Of Rabbits and Men


Tularemia is known as a rabbit disease which is spread to those who handle them including hunters and cooks; however, at the recent Lyme Disease Association 17th Annual Conference on Lyme and Tick-Borne Diseases, Timothy Lepore, MD, FACS, surgeon at Nantucket Cottage Hospital, explained that it is also a disease of those who work with the land such as landscapers and farmers, as well as those who get bit by a tick. There are cases reported in every state but Hawaii, and many other wild and domestic animals can be infected. The highest rates of infection are in Arkansas.

Tularemia first appeared in the United States in Massachusetts in 1937 after importing 30,000 to 40,000 rabbits per year from Europe. Importing came to an end in 1947.
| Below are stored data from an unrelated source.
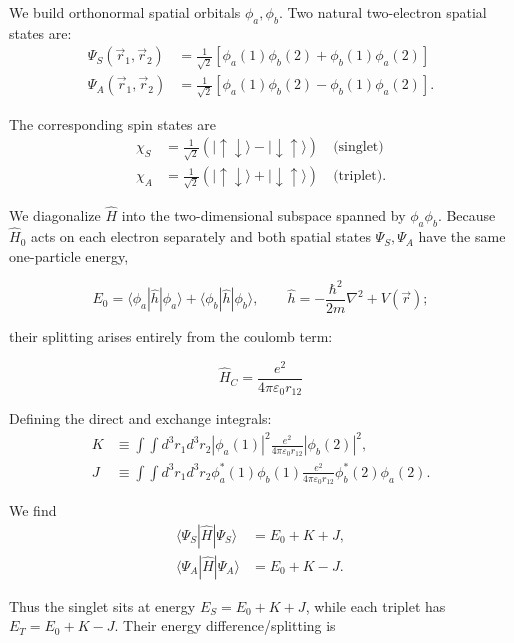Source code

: \documentclass[svgnames]{article}
\begin{document}
We build orthonormal spatial orbitals  $\phi_a, \phi_b$. Two natural
two-electron spatial states are: 
\begin{align*}
    \Psi_S(\vec{r}_1, \vec{r}_2) &= \frac{1}{\sqrt{2}}\left[\phi_a(1)\phi_b(2) +
    \phi_b(1) \phi_a(2) \right] \\ 
        \Psi_A(\vec{r}_1, \vec{r}_2) &= \frac{1}{\sqrt{2}} \left[ \phi_a(1)
        \phi_b(2) - \phi_b(1) \phi_a(2) \right]. 
\end{align*} 

The corresponding spin states are 
\begin{align*}
    \chi_S &= \frac{1}{\sqrt{2}} (|\uparrow \downarrow\rangle - |\downarrow
    \uparrow \rangle) \quad \text{(singlet)} \\  
    \chi_A &= \frac{1}{\sqrt{2}} (|\uparrow \downarrow\rangle + |\downarrow
    \uparrow \rangle) \quad \text{(triplet)}. 
\end{align*}

We diagonalize $\hat{H}$ into the two-dimensional subspace spanned by
$\phi_a\phi_b$. Because  $\hat{H}_0$ acts on each electron separately and both
spatial states $\Psi_S, \Psi_A$ have the same one-particle energy, 

\[
E_0 = \langle \phi_a | \hat{h} | \phi_a\rangle + \langle \phi_b | \hat{h} |
\phi_b\rangle, \qquad \hat{h} = -\frac{\hbar^2}{2m}\nabla^2 + V(\vec{r});
\] \vspace{3px}

their splitting arises entirely from the coulomb term: 

\[
    \hat{H}_C = \frac{e^2}{4\pi\varepsilon_0 r_{12}}
\] \vspace{3px}

Defining the direct and exchange integrals: 
\begin{align*}
    K &\equiv \int \int d^3r_1 d^3r_2 |\phi_a(1)|^2 \frac{e^2}{4\pi\varepsilon_0
    r_{12}} |\phi_b(2)|^2, \\ 
        J &\equiv \int\int d^3r_1 d^3r_2 \phi_a^*(1) \phi_b(1)
        \frac{e^2}{4\pi\varepsilon_0r_{12}} \phi_b^*(2) \phi_a(2). 
\end{align*}

We find 
\begin{align*}
    \langle \Psi_S | \hat{H} | \Psi_S \rangle &= E_0 + K + J, \\
    \langle \Psi_A | \hat{H} | \Psi_A \rangle &= E_0 + K - J. 
\end{align*}

Thus the singlet sits at energy $E_S = E_0 + K + J$, while each triplet has $E_T
= E_0 + K - J$. Their energy difference/splitting is
\end{document}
Francisella tularensis, a gram negative, aerobic, pleomorphic, highly persistent intracellular pathogen, spread via the lymphatic system can cause fever, chills, headache, myalgia, extreme fatigue, glandular (swollen glands), oropharyngeal (sore throat, nausea, vomiting and diarrhea, abdominal pain and intestinal ulcerations), conjunctivitis, pneumonic (dry cough, respiratory difficulty and chest pain), ulceroglandular (skin ulcer at infection site) and can be septic and lethal. Symptoms typically develop within three or four days of inoculation but can take up to 10 days.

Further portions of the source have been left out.